アスカは澄ました顔でレジへと向かう。カウンターにはドリンクメニューが置かれてあった。

アスカはしばしメニューを見つめる。ここで無難にコーヒーを頼んでしまっては、レナの印象に残る確率は低い。出来るだけ、他の客が頼まないようなドリンクを頼む必要があった。そして、これから毎日、そのドリンクを飲み続けなければ意味がない。
飽きがこなくて、尚且つ印象的なものを……と悩んでいると、ふとホワイトモカというドリンクが目に留まった。ホワイトチョコレートをベースにしたコーヒーだった。
「すみません、ホワイトモカを下さい」
アスカはメニューを指差しながら、オーダーする。
「かしこまりました。サイズはいくつになさいますか?」
「Mサイズでお願いします」
「店内でお召し上がりですか?」
「はい」
「450円です」
レナはテキパキと仕事をこなしていく。アスカはそんなアスカの姿に好感が持てた。ドリンクのオーダーを通したレナは、会計へと戻る。
「500円お預かりいたします」
そう言って、レナは500円をキャッシャーに入れ、50円を取り出すと、レシートともにアスカに差し出した。
「50円のおつりでございます」
レナは笑顔で言うと、少し離れたカウンターを指した。
「あちらのカウンターでお出ししますので、前でお待ち下さい」
「はい」
アスカもレナに笑顔を向けた。

アスカはカウンターでホワイトモカを受け取ると、喫煙席へと向かう。
ガラスで区切られたスペースに灰皿を持って行き、レナの姿がよく見える席を選んで、
ソファに腰を下ろした。アスカの他に客は1人しかいない。会社の就業時間内なので、こんな時間に店内でのんびりくつろげる人は少ないのは当たり前だった。
アスカはホワイトモカに一口、口をつけると、すぐさま煙草に火をつけた。ホワイトモカが思いの外、甘かったのだ。アスカは毎日飲む地震をなくしていた。
けれど、ゆっくり時間をかけて飲むことを考えると、これはこれで良いような気がしていた。
レナはどの客にも笑顔で接している。勤務態度は至って真面目で、嫌味など全くない。大きな瞳にふんわりしたボブヘアが女の子らしく、大抵の男なら、レナのようなタイプにはいとも簡単になびいてしまうような気さえした。
アスカはホワイトモカをちびちびと飲みながら、そのほとんどの時間を煙草を吸うことに費やしていた。
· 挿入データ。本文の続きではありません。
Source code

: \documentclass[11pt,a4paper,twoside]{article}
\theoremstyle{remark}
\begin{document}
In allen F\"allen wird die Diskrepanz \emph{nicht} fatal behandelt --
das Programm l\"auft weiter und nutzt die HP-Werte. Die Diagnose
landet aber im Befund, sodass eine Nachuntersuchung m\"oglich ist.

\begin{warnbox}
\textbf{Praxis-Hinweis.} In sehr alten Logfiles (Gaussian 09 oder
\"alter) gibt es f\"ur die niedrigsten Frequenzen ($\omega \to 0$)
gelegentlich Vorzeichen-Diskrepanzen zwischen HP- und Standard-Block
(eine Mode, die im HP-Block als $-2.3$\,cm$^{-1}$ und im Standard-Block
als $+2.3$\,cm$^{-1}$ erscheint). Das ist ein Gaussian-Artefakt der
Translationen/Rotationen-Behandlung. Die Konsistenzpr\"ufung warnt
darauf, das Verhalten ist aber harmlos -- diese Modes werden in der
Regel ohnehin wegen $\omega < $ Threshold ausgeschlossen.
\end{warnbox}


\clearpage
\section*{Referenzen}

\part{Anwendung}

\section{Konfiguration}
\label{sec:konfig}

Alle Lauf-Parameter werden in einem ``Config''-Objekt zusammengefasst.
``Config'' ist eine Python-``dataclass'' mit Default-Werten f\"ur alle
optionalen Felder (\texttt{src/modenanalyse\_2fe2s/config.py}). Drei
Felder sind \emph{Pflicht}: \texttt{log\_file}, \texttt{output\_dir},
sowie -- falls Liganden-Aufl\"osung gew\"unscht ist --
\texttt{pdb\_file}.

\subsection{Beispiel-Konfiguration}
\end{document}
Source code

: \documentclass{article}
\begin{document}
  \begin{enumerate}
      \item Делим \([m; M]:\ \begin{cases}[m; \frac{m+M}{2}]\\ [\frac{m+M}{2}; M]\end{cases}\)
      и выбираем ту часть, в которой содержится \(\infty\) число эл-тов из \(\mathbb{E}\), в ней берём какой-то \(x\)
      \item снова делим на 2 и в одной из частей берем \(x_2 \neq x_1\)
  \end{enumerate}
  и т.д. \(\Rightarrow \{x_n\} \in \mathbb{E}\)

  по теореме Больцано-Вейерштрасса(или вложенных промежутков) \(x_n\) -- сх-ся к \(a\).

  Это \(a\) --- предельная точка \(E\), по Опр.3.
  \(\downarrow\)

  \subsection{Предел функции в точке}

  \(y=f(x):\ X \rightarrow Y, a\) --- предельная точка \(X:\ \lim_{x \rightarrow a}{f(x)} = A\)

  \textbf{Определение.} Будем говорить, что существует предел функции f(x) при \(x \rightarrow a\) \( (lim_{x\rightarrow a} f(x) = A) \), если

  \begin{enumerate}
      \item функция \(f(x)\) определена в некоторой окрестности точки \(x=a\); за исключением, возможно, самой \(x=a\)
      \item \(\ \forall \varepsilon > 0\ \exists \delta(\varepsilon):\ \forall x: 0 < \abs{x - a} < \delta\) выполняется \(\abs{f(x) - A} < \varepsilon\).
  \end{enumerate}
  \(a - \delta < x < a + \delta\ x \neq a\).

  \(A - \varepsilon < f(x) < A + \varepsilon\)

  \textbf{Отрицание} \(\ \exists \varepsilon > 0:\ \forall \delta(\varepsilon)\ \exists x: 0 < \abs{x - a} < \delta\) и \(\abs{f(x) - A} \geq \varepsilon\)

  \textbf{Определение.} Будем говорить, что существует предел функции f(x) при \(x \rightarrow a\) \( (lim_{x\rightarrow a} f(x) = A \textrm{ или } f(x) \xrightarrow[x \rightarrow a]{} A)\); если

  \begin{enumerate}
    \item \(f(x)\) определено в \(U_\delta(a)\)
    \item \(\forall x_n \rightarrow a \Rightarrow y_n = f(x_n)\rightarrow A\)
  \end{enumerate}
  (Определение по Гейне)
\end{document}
退屈だな、とアスカは思うけれど、レナの観察を怠るわけにもいかない。どんなタイプなのかをしっかり見極められれば、接触した時の攻略方法も自然と見えてくる。
アスカ煙草に手を伸ばす。けれど、煙草の箱は空になっていた。
「……」
からっぽの煙草の箱を見て、アスカは溜め息をついた。カップの中にはまだホワイトモカが残っている。
アスカはホワイトモカを一気に飲み干すと、飲み終わったカップを返却口へと持って行った。
「ごちそう様でした」
アスカが声をかけると、少し離れたところから、「ありがとうございました」という声が飛んできた。
アスカは初日の偵察を終えると、まっすぐに帰路へと着いた。
何かと疲れる1日だな、と内心ごちた。

アスカが帰宅すると、シンゴが夕飯の準備をしていた。
「ただいま」
アスカが言うと、キッチンにいたシンゴが漸く気が付いたようで、キッチンから少し顔をのぞかせた。
「おかえり。あともう少しで夕飯出来るよ」
シンゴは笑顔でアスカを出迎えた。

「うん、ありがとう」
アスカはそう言うと、コートを部屋にかけに行く。
アスカはなんだか最近の自分とシンゴの関係に不思議な安心感を得ていた。それは今まで感じたことのない安心感だった。
けれど、アスカがそういった安心感を得られているのは、ヒサシの存在が大きいこともわかっていた。ヒサシとの一件があってから、罪悪感からシンゴに対する態度が自分でも優しくなったと自覚していた。そんな時、シンゴが仕事にやる気を出し、会話が増えた。いろんなことが重なった結果だったが、それが良かったのか悪かったのか、アスカにはわからない。ただ夫婦関係を立て直すという意味では良かったと言える。しかし、アスカの恋心から見れば、それは良いことだとは言い切れなかった。ヒサシへの想いが募っていくのに、シンゴと関係が良くなれば、万が一、ヒサシの下へ行くことになった時、シンゴを必要以上に傷つけてしまうことになる。それはあんまりにもひどい仕打ちのような気がしていた。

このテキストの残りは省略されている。